How to Get Rid of Bacon: 14 Steps

Table of contents:

How to Get Rid of Bacon: 14 Steps
How to Get Rid of Bacon: 14 Steps
Anonim

Excess abdominal fat is difficult to eliminate because it cannot be addressed with targeted treatment as can be done in other parts of the body. However, with a little effort and dedication, you can get rid of them by changing your diet, practicing exercises that involve all the muscles, and making some simple lifestyle changes.

Steps

Part 1 of 4: Eliminate Excess Fat

Get Rid of Lower Belly Fat Step 1
Get Rid of Lower Belly Fat Step 1

Step 1. Lower your calorie intake

When it comes to losing weight, there is no targeted treatment or method that allows you to lose weight in just one part of the body. If you want to get rid of abdominal fat, you need to lose weight overall by decreasing your calorie intake.

  • Eliminate about 500-750 calories per day from your diet. This way you can lose 500-680g per week.
  • Doctors generally advise against losing more than 5-6 ounces per week.
  • Use a food diary or app to get an idea of how many calories you consume each day. Subtract 500-750 from the total to find out how many calories you should eat each day to lose weight.
Get Rid of Lower Belly Fat Step 2
Get Rid of Lower Belly Fat Step 2

Step 2. Mainly opt for protein sources, fruits and vegetables

According to some studies, a low carbohydrate diet can not only help you lose weight quickly, but above all, it allows you to decrease the accumulated abdominal fat.

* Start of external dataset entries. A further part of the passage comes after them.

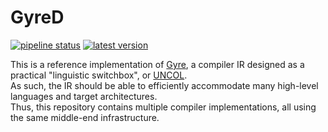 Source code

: GyreD
====

<!-- XXX: if only we had [separate badges for matrix testing](https://github.community/t/separate-workflow-badges-when-using-matrix-testing-possible/16708/16) -->
[![pipeline status](https://github.com/baioc/gyred/actions/workflows/ci.yml/badge.svg)](https://github.com/baioc/gyred/actions/workflows/ci.yml)
[![latest version](https://img.shields.io/github/v/release/baioc/gyred?&label=docs&color=orange&logo=llvm)](https://baioc.github.io/gyred/gyre.html)

This is a reference implementation of [Gyre](https://baioc.github.io/gyred/gyre.html), a compiler IR designed as a practical "linguistic switchbox", or [UNCOL](https://www.osdata.com/topic/language/uncol.htm).
<br/>
As such, the IR should be able to efficiently accommodate many high-level languages and target architectures.
<br/>
Thus, this repository contains multiple compiler implementations, all using the same middle-end infrastructure.
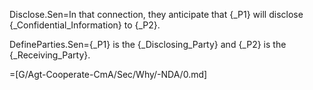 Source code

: Disclose.Sen=In that connection, they anticipate that {_P1} will disclose {_Confidential_Information} to {_P2}.

DefineParties.Sen={_P1} is the {_Disclosing_Party} and {_P2} is the {_Receiving_Party}. 

=[G/Agt-Cooperate-CmA/Sec/Why/-NDA/0.md]
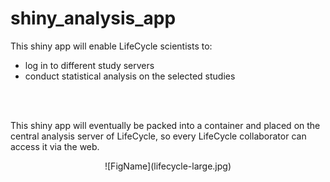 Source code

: # shiny_analysis_app

This shiny app will enable LifeCycle scientists to:

* log in to different study servers
* conduct statistical analysis on the selected studies

<br></br>

This shiny app will eventually be packed into a container and placed on the central analysis server of LifeCycle, so every LifeCycle collaborator can access it via the web.

<center>
![FigName](lifecycle-large.jpg)
</center>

  • Each meal should include 80-100g of lean protein (about the size of a deck of cards).
  • Choose mostly non-starchy vegetables (such as peppers, tomatoes, cucumbers, eggplant, cauliflower, and lettuce) and try to eat 1-2 servings with each meal. Consume 100-200 g of green leafy vegetables.
  • Eat 1-2 servings of fruit per day. Fruit contains natural sugars and must be consumed correctly: 85g or 1 medium sized fruit.
  • A low-carb meal includes: a mix of green salad with raw vegetables, 150g of grilled chicken drizzled with oil, 280g of Greek yogurt with peanuts and 85g of fruit, or grilled salmon with a small salad and steamed broccoli.
Get Rid of Lower Belly Fat Step 3
Get Rid of Lower Belly Fat Step 3

Step 3. Limit your grain intake

Bread, rice and pasta can be part of a healthy diet. However, they are the richest foods in carbohydrates. Limit your intake of these macronutrients if you want to follow a low-calorie diet.

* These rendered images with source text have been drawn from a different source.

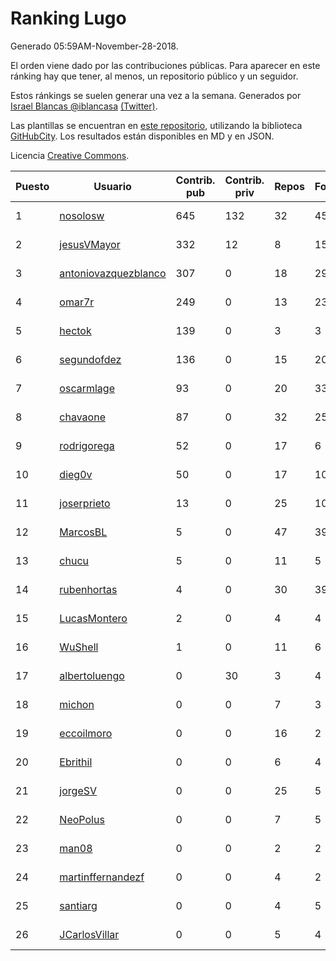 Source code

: # Ranking Lugo

Generado 05:59AM-November-28-2018.

El orden viene dado por las contribuciones públicas. Para aparecer en este ránking hay que tener, al menos, un repositorio público y un seguidor.

Estos ránkings se suelen generar una vez a la semana. Generados por [Israel Blancas @iblancasa](https://github.com/iblancasa/) [(Twitter)](https://twitter.com/iblancasa).

Las plantillas se encuentran en [este repositorio](https://github.com/iblancasa/GH-Spanish-Ranking), utilizando la biblioteca [GitHubCity](https://github.com/iblancasa/GitHubCity). Los resultados están disponibles en MD y en JSON.

Licencia [Creative Commons](https://creativecommons.org/licenses/by/4.0/).

| Puesto   |  Usuario  | Contrib. pub | Contrib. priv |Repos| Followers | Desde |  Avatar  |
|----------|-----------|--------------|---------------|-----|-----------|-------|----------|
|1|[nosolosw](https://github.com/nosolosw)|645|132|32|45|2011-01-25|![nosolosw]()|
|2|[jesusVMayor](https://github.com/jesusVMayor)|332|12|8|15|2013-09-05|![jesusVMayor]()|
|3|[antoniovazquezblanco](https://github.com/antoniovazquezblanco)|307|0|18|29|2010-06-13|![antoniovazquezblanco]()|
|4|[omar7r](https://github.com/omar7r)|249|0|13|23|2011-02-25|![omar7r]()|
|5|[hectok](https://github.com/hectok)|139|0|3|3|2017-11-27|![hectok]()|
|6|[segundofdez](https://github.com/segundofdez)|136|0|15|20|2011-06-25|![segundofdez]()|
|7|[oscarmlage](https://github.com/oscarmlage)|93|0|20|33|2009-06-24|![oscarmlage]()|
|8|[chavaone](https://github.com/chavaone)|87|0|32|25|2011-07-28|![chavaone]()|
|9|[rodrigorega](https://github.com/rodrigorega)|52|0|17|6|2013-01-31|![rodrigorega]()|
|10|[dieg0v](https://github.com/dieg0v)|50|0|17|10|2011-06-23|![dieg0v]()|
|11|[joserprieto](https://github.com/joserprieto)|13|0|25|10|2011-10-21|![joserprieto]()|
|12|[MarcosBL](https://github.com/MarcosBL)|5|0|47|39|2010-09-06|![MarcosBL]()|
|13|[chucu](https://github.com/chucu)|5|0|11|5|2012-11-15|![chucu]()|
|14|[rubenhortas](https://github.com/rubenhortas)|4|0|30|39|2013-09-02|![rubenhortas]()|
|15|[LucasMontero](https://github.com/LucasMontero)|2|0|4|4|2014-05-29|![LucasMontero]()|
|16|[WuShell](https://github.com/WuShell)|1|0|11|6|2011-06-25|![WuShell]()|
|17|[albertoluengo](https://github.com/albertoluengo)|0|30|3|4|2012-08-30|![albertoluengo]()|
|18|[michon](https://github.com/michon)|0|0|7|3|2009-04-06|![michon]()|
|19|[eccoilmoro](https://github.com/eccoilmoro)|0|0|16|2|2013-01-28|![eccoilmoro]()|
|20|[Ebrithil](https://github.com/Ebrithil)|0|0|6|4|2008-12-20|![Ebrithil]()|
|21|[jorgeSV](https://github.com/jorgeSV)|0|0|25|5|2013-04-18|![jorgeSV]()|
|22|[NeoPolus](https://github.com/NeoPolus)|0|0|7|5|2012-02-04|![NeoPolus]()|
|23|[man08](https://github.com/man08)|0|0|2|2|2015-07-07|![man08]()|
|24|[martinffernandezf](https://github.com/martinffernandezf)|0|0|4|2|2016-02-08|![martinffernandezf]()|
|25|[santiarg](https://github.com/santiarg)|0|0|4|5|2014-05-16|![santiarg]()|
|26|[JCarlosVillar](https://github.com/JCarlosVillar)|0|0|5|4|2016-04-26|![JCarlosVillar]()|
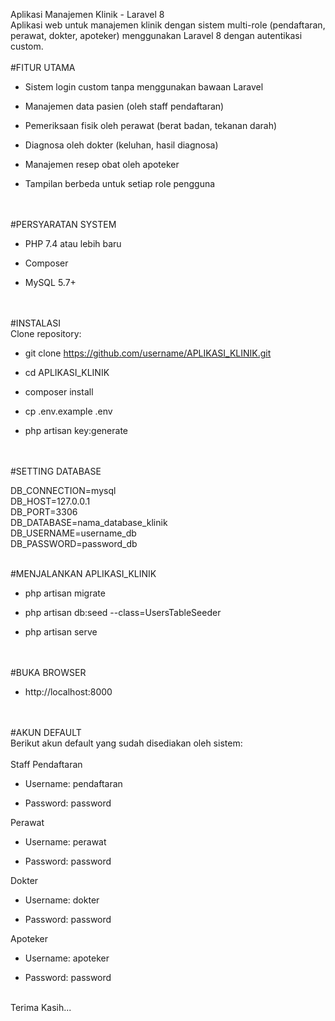 Aplikasi Manajemen Klinik - Laravel 8
<br>
Aplikasi web untuk manajemen klinik dengan sistem multi-role (pendaftaran, perawat, dokter, apoteker) menggunakan Laravel 8 dengan autentikasi custom.
<br>
<br>
#FITUR UTAMA
<br>
- Sistem login custom tanpa menggunakan bawaan Laravel

- Manajemen data pasien (oleh staff pendaftaran)

- Pemeriksaan fisik oleh perawat (berat badan, tekanan darah)

- Diagnosa oleh dokter (keluhan, hasil diagnosa)

- Manajemen resep obat oleh apoteker

- Tampilan berbeda untuk setiap role pengguna
<br>
<br>
#PERSYARATAN SYSTEM
<br>

- PHP 7.4 atau lebih baru

- Composer

- MySQL 5.7+
<br>
<br>
#INSTALASI
<br>
Clone repository:
<br>

- git clone https://github.com/username/APLIKASI_KLINIK.git

- cd APLIKASI_KLINIK

- composer install

- cp .env.example .env

- php artisan key:generate
<br>
<br>
#SETTING DATABASE

DB_CONNECTION=mysql
<br>
DB_HOST=127.0.0.1
<br>
DB_PORT=3306
<br>
DB_DATABASE=nama_database_klinik
<br>
DB_USERNAME=username_db
<br>
DB_PASSWORD=password_db
<br>
<br>

#MENJALANKAN APLIKASI_KLINIK
<br>

- php artisan migrate

- php artisan db:seed --class=UsersTableSeeder

- php artisan serve
<br>
<br>
#BUKA BROWSER
<br>

- http://localhost:8000

<br>
<br>
#AKUN DEFAULT
<br>
Berikut akun default yang sudah disediakan oleh sistem:
<br>
<br>
Staff Pendaftaran
<br>

- Username: pendaftaran

- Password: password

Perawat

- Username: perawat

- Password: password

Dokter

- Username: dokter

- Password: password

Apoteker

- Username: apoteker

- Password: password

<br>
Terima Kasih...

  • Foods to limit include bread, rice, pasta, crackers, French fries, tortillas, candy, and so on.
  • Also, you should limit servings to 25g. You don't have to ban grains from your diet, just choose the ones that are richer in nutrients and able to keep you full longer, like quinoa or oats.
  • Also, opt for whole grains. They are richer in fiber and essential nutrients for a healthy diet.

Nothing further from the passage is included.